Selain faktor lokasi, digitalisasi pencarian properti juga menjadi pendorong utama perubahan perilaku konsumen. Platform seperti Rumah123 mencatat peningkatan penggunaan fitur simulasi KPR dan perbandingan harga antar wilayah. Pembeli kini bisa menghitung kemampuan finansial dan mengajukan KPR secara daring yang menjadikan proses yang dulu kompleks kini jauh lebih transparan dan efisien.

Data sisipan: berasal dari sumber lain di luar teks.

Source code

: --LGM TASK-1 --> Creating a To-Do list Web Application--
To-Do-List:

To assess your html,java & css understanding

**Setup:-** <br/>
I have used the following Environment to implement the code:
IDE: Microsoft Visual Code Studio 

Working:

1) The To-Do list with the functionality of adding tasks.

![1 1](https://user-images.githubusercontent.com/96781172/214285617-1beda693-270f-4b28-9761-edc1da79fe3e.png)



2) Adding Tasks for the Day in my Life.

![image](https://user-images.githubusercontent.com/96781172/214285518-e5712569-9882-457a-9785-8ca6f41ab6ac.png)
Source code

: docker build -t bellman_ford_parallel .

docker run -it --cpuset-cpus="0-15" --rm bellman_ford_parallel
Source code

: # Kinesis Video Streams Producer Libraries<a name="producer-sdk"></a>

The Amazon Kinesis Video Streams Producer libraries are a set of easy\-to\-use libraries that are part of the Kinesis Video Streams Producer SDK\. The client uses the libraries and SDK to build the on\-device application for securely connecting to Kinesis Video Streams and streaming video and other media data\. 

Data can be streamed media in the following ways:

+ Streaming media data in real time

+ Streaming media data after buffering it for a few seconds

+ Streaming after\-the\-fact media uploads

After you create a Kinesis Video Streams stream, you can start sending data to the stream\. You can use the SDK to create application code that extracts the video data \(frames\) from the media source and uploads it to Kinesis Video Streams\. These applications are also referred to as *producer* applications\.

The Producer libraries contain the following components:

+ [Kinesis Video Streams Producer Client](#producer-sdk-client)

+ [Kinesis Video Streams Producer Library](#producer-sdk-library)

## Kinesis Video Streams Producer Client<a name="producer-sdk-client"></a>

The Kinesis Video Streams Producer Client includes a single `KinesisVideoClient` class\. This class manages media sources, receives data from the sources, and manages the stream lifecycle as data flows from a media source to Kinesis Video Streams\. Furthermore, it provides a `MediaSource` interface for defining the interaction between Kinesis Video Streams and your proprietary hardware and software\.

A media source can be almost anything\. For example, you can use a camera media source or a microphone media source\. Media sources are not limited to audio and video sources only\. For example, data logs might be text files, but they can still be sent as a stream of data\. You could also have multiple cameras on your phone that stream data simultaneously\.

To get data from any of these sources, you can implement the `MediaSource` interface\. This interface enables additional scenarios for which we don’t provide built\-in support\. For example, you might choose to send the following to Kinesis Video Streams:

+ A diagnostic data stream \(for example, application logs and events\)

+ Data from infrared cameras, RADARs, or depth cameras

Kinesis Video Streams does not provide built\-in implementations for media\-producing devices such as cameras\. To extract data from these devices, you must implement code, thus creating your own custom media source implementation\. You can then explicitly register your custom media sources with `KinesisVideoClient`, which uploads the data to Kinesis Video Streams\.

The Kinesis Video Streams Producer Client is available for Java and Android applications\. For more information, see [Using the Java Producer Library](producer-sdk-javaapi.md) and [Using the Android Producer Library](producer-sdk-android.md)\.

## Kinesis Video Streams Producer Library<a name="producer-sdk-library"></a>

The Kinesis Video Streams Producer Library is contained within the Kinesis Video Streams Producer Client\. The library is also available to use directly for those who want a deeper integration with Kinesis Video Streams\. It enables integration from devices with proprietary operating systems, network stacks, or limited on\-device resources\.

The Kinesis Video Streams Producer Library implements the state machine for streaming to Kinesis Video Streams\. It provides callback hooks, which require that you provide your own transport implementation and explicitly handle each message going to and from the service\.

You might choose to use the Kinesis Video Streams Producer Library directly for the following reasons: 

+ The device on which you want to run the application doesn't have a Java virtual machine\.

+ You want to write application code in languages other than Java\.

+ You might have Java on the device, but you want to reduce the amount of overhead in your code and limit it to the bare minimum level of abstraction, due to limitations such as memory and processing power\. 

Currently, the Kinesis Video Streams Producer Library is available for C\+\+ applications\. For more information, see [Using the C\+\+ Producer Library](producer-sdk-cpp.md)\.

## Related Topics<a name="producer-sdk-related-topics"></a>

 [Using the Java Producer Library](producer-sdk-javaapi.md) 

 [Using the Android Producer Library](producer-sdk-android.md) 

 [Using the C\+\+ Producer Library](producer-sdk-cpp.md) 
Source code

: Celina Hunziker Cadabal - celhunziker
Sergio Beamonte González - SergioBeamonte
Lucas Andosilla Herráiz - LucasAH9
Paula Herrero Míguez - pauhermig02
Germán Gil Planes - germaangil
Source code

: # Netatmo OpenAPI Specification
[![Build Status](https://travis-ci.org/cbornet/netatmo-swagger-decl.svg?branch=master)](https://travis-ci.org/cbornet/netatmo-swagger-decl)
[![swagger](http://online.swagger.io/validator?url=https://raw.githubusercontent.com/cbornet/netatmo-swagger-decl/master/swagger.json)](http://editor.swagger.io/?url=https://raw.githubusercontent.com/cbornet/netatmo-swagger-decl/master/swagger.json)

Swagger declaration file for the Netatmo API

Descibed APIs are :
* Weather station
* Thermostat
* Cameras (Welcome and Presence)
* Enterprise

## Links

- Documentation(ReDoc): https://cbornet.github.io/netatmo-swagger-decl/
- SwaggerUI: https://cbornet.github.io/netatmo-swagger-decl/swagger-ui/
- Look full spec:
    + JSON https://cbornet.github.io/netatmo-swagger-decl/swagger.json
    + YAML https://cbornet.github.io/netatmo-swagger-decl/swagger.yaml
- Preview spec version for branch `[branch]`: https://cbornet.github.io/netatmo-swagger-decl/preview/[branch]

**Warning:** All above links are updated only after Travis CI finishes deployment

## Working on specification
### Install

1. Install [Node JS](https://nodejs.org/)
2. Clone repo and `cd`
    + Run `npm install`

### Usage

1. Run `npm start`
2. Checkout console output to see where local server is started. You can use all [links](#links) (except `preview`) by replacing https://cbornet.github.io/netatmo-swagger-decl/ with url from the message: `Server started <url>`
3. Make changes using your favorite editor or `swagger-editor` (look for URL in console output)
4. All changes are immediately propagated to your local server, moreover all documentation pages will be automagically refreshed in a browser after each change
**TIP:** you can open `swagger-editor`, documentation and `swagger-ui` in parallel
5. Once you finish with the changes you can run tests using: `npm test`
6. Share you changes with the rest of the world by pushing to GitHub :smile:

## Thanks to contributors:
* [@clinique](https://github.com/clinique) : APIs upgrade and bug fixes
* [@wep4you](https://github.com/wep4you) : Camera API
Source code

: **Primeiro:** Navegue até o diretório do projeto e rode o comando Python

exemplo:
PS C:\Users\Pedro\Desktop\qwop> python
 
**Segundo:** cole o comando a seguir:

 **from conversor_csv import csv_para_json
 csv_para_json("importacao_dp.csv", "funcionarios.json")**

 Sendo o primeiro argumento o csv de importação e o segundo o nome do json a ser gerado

“Pembeli rumah saat ini jauh lebih rasional dan digital-savvy. Mereka tak hanya mencari lokasi strategis, tapi juga mempertimbangkan kemampuan bayar, akses transportasi, dan nilai jangka panjang. Dengan bunga rendah dan informasi yang makin mudah diakses, keputusan membeli rumah bisa diambil lebih cepat dan terukur.” tambah Marisa.
Menjelang akhir tahun, prospek pasar properti Indonesia terlihat stabil dengan arah pertumbuhan positif. Dengan kombinasi suku bunga rendah, proyek infrastruktur baru, dan kepercayaan konsumen yang pulih, sektor ini diprediksi menjadi salah satu motor pertumbuhan ekonomi pada 2026.